--- WHAT TO DO ---
This exercise asks for every line of the material that includes the word "batch".

--- RECORDS FOR THE TASK ---

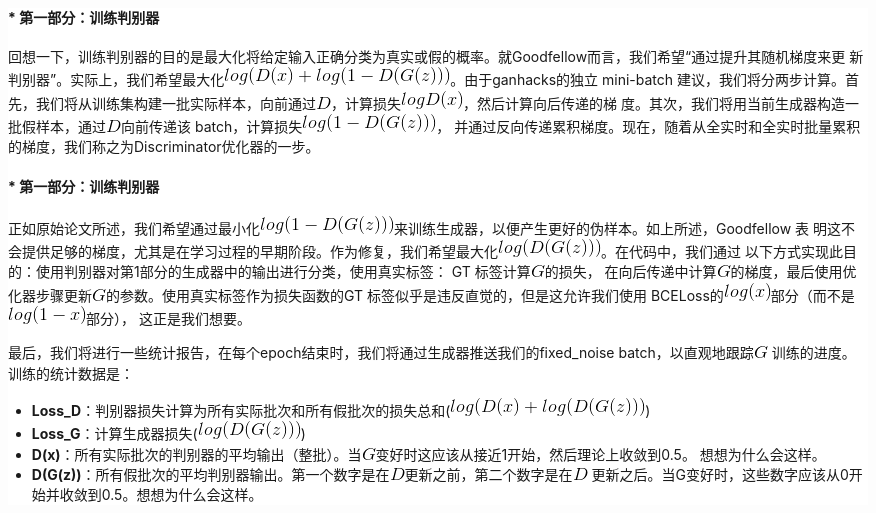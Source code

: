 #### * 第一部分：训练判别器
回想一下，训练判别器的目的是最大化将给定输入正确分类为真实或假的概率。就Goodfellow而言，我们希望“通过提升其随机梯度来更
新判别器”。实际上，我们希望最大化![](notation/log+log(1-).gif)。由于ganhacks的独立 mini-batch 建议，我们将分两步计算。首
先，我们将从训练集构建一批实际样本，向前通过![](notation/D.gif)，计算损失![](notation/logD(x).gif)，然后计算向后传递的梯
度。其次，我们将用当前生成器构造一批假样本，通过![](notation/D.gif)向前传递该 batch，计算损失![](notation/log(1-).gif)，
并通过反向传递累积梯度。现在，随着从全实时和全实时批量累积的梯度，我们称之为Discriminator优化器的一步。

#### * 第一部分：训练判别器
正如原始论文所述，我们希望通过最小化![](notation/log(1-).gif)来训练生成器，以便产生更好的伪样本。如上所述，Goodfellow 表
明这不会提供足够的梯度，尤其是在学习过程的早期阶段。作为修复，我们希望最大化![](notation/log_DGz.gif)。在代码中，我们通过
以下方式实现此目的：使用判别器对第1部分的生成器中的输出进行分类，使用真实标签： GT 标签计算![](notation/G.gif)的损失，
在向后传递中计算![](notation/G.gif)的梯度，最后使用优化器步骤更新![](notation/G.gif)的参数。使用真实标签作为损失函数的GT
标签似乎是违反直觉的，但是这允许我们使用 BCELoss的![](notation/log(x).gif)部分（而不是![](notation/log(1-x).gif)部分），
这正是我们想要。

最后，我们将进行一些统计报告，在每个epoch结束时，我们将通过生成器推送我们的fixed_noise batch，以直观地跟踪![](notation/G.gif)
训练的进度。训练的统计数据是：

* **Loss_D**：判别器损失计算为所有实际批次和所有假批次的损失总和(![](notation/log+log_DGz.gif))
* **Loss_G**：计算生成器损失(![](notation/log_DGz.gif))
* **D(x)**：所有实际批次的判别器的平均输出（整批）。当![](notation/G.gif)变好时这应该从接近1开始，然后理论上收敛到0.5。
想想为什么会这样。
* **D(G(z))**：所有假批次的平均判别器输出。第一个数字是在![](notation/D.gif)更新之前，第二个数字是在![](notation/D.gif)
更新之后。当G变好时，这些数字应该从0开始并收敛到0.5。想想为什么会这样。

--- FINISHED EXERCISE ---
新判别器”。实际上，我们希望最大化![](notation/log+log(1-).gif)。由于ganhacks的独立 mini-batch 建议，我们将分两步计算。首
度。其次，我们将用当前生成器构造一批假样本，通过![](notation/D.gif)向前传递该 batch，计算损失![](notation/log(1-).gif)，
最后，我们将进行一些统计报告，在每个epoch结束时，我们将通过生成器推送我们的fixed_noise batch，以直观地跟踪![](notation/G.gif)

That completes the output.